1) I second Mike's observation. swapoff either from command line or
during
shutdown, just hangs there. No disk I/O is being done as I could see
from the blinkers. This is not a I/O boundness issue. It is more like
a deadlock.
I happened to saw this one with debugger attached serial port.
The system was alive. I think I was watching the free page count and
it was decreasing very slowly may be couple pages per second. Bigger
the swap usage longer it takes to do swapoff. For example, if I had
1GB in the swap space then it would take may be an half hour to shutdown...
2) Now why I would have 1 GB in the swap space, that is another problem.
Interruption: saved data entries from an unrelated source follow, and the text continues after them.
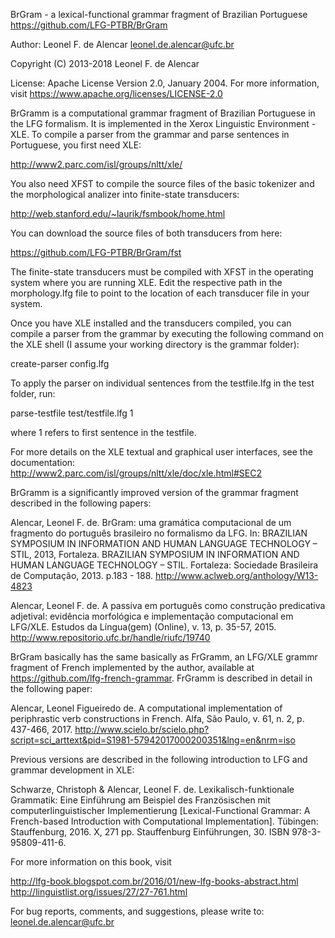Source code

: BrGram - a lexical-functional grammar fragment of Brazilian Portuguese https://github.com/LFG-PTBR/BrGram

Author: Leonel F. de Alencar leonel.de.alencar@ufc.br

Copyright (C) 2013-2018 Leonel F. de Alencar

License: Apache License Version 2.0, January 2004. For more information, visit https://www.apache.org/licenses/LICENSE-2.0

BrGramm is a computational grammar fragment of Brazilian Portuguese in the LFG formalism. It is implemented in the Xerox Linguistic Environment - XLE. To compile a parser from the grammar and parse sentences in Portuguese, you first need XLE:

http://www2.parc.com/isl/groups/nltt/xle/

You also need XFST to compile the source files of the basic tokenizer and the morphological analizer into finite-state transducers:

http://web.stanford.edu/~laurik/fsmbook/home.html

You can download the source files of both transducers from here:

https://github.com/LFG-PTBR/BrGram/fst

The finite-state transducers must be compiled with XFST in the operating system where you are running XLE. Edit the respective path in the morphology.lfg file to point to the location of each transducer file in your system.

Once you have XLE installed and the transducers compiled, you can compile a parser from the grammar by executing the following command on the XLE shell (I assume your working directory is the grammar folder):

create-parser config.lfg

To apply the parser on individual sentences from the testfile.lfg in the test folder, run:

parse-testfile test/testfile.lfg 1

where 1 refers to first sentence in the testfile.

For more details on the XLE textual and graphical user interfaces, see the documentation: http://www2.parc.com/isl/groups/nltt/xle/doc/xle.html#SEC2

BrGramm is a significantly improved version of the grammar fragment described in the following papers:

Alencar, Leonel F. de. BrGram: uma gramática computacional de um fragmento do português brasileiro no formalismo da LFG. In: BRAZILIAN SYMPOSIUM IN INFORMATION AND HUMAN LANGUAGE TECHNOLOGY – STIL, 2013, Fortaleza. BRAZILIAN SYMPOSIUM IN INFORMATION AND HUMAN LANGUAGE TECHNOLOGY – STIL. Fortaleza: Sociedade Brasileira de Computação, 2013. p.183 - 188. http://www.aclweb.org/anthology/W13-4823

Alencar, Leonel F. de. A passiva em português como construção predicativa adjetival: evidência morfológica e implementação computacional em LFG/XLE. Estudos da Língua(gem) (Online), v. 13, p. 35-57, 2015. http://www.repositorio.ufc.br/handle/riufc/19740

BrGram basically has the same basically as FrGramm, an LFG/XLE grammr fragment of French implemented by the author, available at https://github.com/lfg-french-grammar. FrGramm is described in detail in the following paper:

Alencar, Leonel Figueiredo de. A computational implementation of periphrastic verb constructions in French. Alfa, São Paulo, v. 61, n. 2, p. 437-466, 2017. http://www.scielo.br/scielo.php?script=sci_arttext&pid=S1981-57942017000200351&lng=en&nrm=iso

Previous versions are described in the following introduction to LFG and grammar development in  XLE:

Schwarze, Christoph & Alencar, Leonel F. de. Lexikalisch-funktionale Grammatik: Eine Einführung am Beispiel des Französischen mit computerlinguistischer Implementierung [Lexical-Functional Grammar: A French-based Introduction with Computational Implementation]. Tübingen: Stauffenburg, 2016. X, 271 pp. Stauffenburg Einführungen, 30. ISBN 978-3-95809-411-6.

For more information on this book, visit

http://lfg-book.blogspot.com.br/2016/01/new-lfg-books-abstract.html http://linguistlist.org/issues/27/27-761.html

For bug reports, comments, and suggestions, please write to: leonel.de.alencar@ufc.br
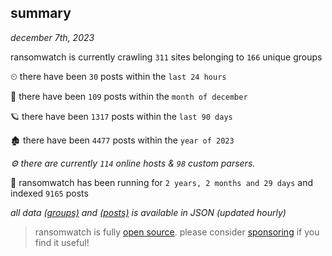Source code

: 
## summary
_december 7th, 2023_

ransomwatch is currently crawling `311` sites belonging to `166` unique groups

⏲ there have been `30` posts within the `last 24 hours`

🦈 there have been `109` posts within the `month of december`

🪐 there have been `1317` posts within the `last 90 days`

🏚 there have been `4477` posts within the `year of 2023`

_⚙️ there are currently `114` online hosts & `98` custom parsers._

🦕 ransomwatch has been running for `2 years, 2 months and 29 days` and indexed `9165` posts

_all data  [(groups)](http://ransomwhat.telemetry.ltd/groups) and [(posts)](http://ransomwhat.telemetry.ltd/posts) is available in JSON (updated hourly)_

> ransomwatch is fully [open source](https://github.com/joshhighet/ransomwatch#ransomwatch--). please consider [sponsoring](https://github.com/sponsors/joshhighet) if you find it useful!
Here is what I observe and it doesn't make much sense to me.
Let's say I have 1GB of memory and plenty of swap. And let's
say there is process with little less than 1GB size. Suppose the system
starts swapping because it is short few megabytes of memory.
Within *seconds* of swapping, I see that the swap disk usage balloons to
nearly 1GB. Nearly entire memory moves in to the page cache. If you
run xosview you will know what I mean. Memory usage suddenly turns from
green to red :-). And I know for a fact that my disk cannot do 1GB per
second :-). The SHARE column of the big process in "top" goes up by
hundreds
of megabytes.
So it appears to me that MM is marking the whole process memory to be
swapped out and probably reserving nearly 1 GB in the swap space and
furthermore moves entire process pages to apparently to the page cache.
You would think that if you are short by few MB of memory MM would put
few MB worth of pages in the swap. But it wants to move entire processes
in to swap.
When the 1GB process exits, the swap usage doesn't change (dead swap
pages?).
And shutdown or swapoff will take forever due to #1 above.